■ **Source data**

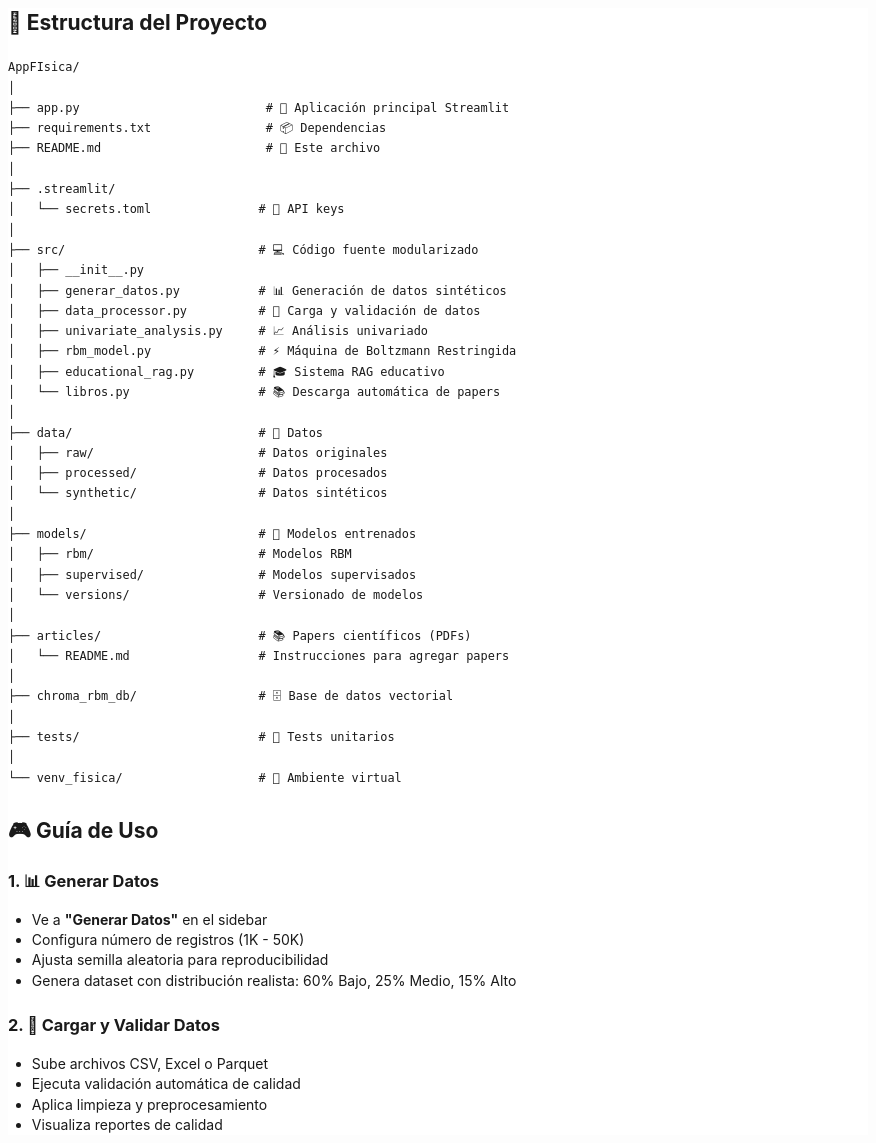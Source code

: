 ## 📁 Estructura del Proyecto

```
AppFIsica/
│
├── app.py                          # 🚀 Aplicación principal Streamlit
├── requirements.txt                # 📦 Dependencias
├── README.md                       # 📖 Este archivo
│
├── .streamlit/
│   └── secrets.toml               # 🔐 API keys
│
├── src/                           # 💻 Código fuente modularizado
│   ├── __init__.py
│   ├── generar_datos.py           # 📊 Generación de datos sintéticos
│   ├── data_processor.py          # 🔧 Carga y validación de datos
│   ├── univariate_analysis.py     # 📈 Análisis univariado
│   ├── rbm_model.py               # ⚡ Máquina de Boltzmann Restringida
│   ├── educational_rag.py         # 🎓 Sistema RAG educativo
│   └── libros.py                  # 📚 Descarga automática de papers
│
├── data/                          # 💾 Datos
│   ├── raw/                       # Datos originales
│   ├── processed/                 # Datos procesados
│   └── synthetic/                 # Datos sintéticos
│
├── models/                        # 🧠 Modelos entrenados
│   ├── rbm/                       # Modelos RBM
│   ├── supervised/                # Modelos supervisados
│   └── versions/                  # Versionado de modelos
│
├── articles/                      # 📚 Papers científicos (PDFs)
│   └── README.md                  # Instrucciones para agregar papers
│
├── chroma_rbm_db/                 # 🗄️ Base de datos vectorial
│
├── tests/                         # 🧪 Tests unitarios
│
└── venv_fisica/                   # 🐍 Ambiente virtual
```

## 🎮 Guía de Uso

### 1. 📊 Generar Datos
- Ve a **"Generar Datos"** en el sidebar
- Configura número de registros (1K - 50K)
- Ajusta semilla aleatoria para reproducibilidad
- Genera dataset con distribución realista: 60% Bajo, 25% Medio, 15% Alto

### 2. 📁 Cargar y Validar Datos
- Sube archivos CSV, Excel o Parquet
- Ejecuta validación automática de calidad
- Aplica limpieza y preprocesamiento
- Visualiza reportes de calidad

■ **Goal of the exercise**
Copy out each line carrying the string "para" from the data.

■ **Exercise response**
│   └── README.md                  # Instrucciones para agregar papers
- Ajusta semilla aleatoria para reproducibilidad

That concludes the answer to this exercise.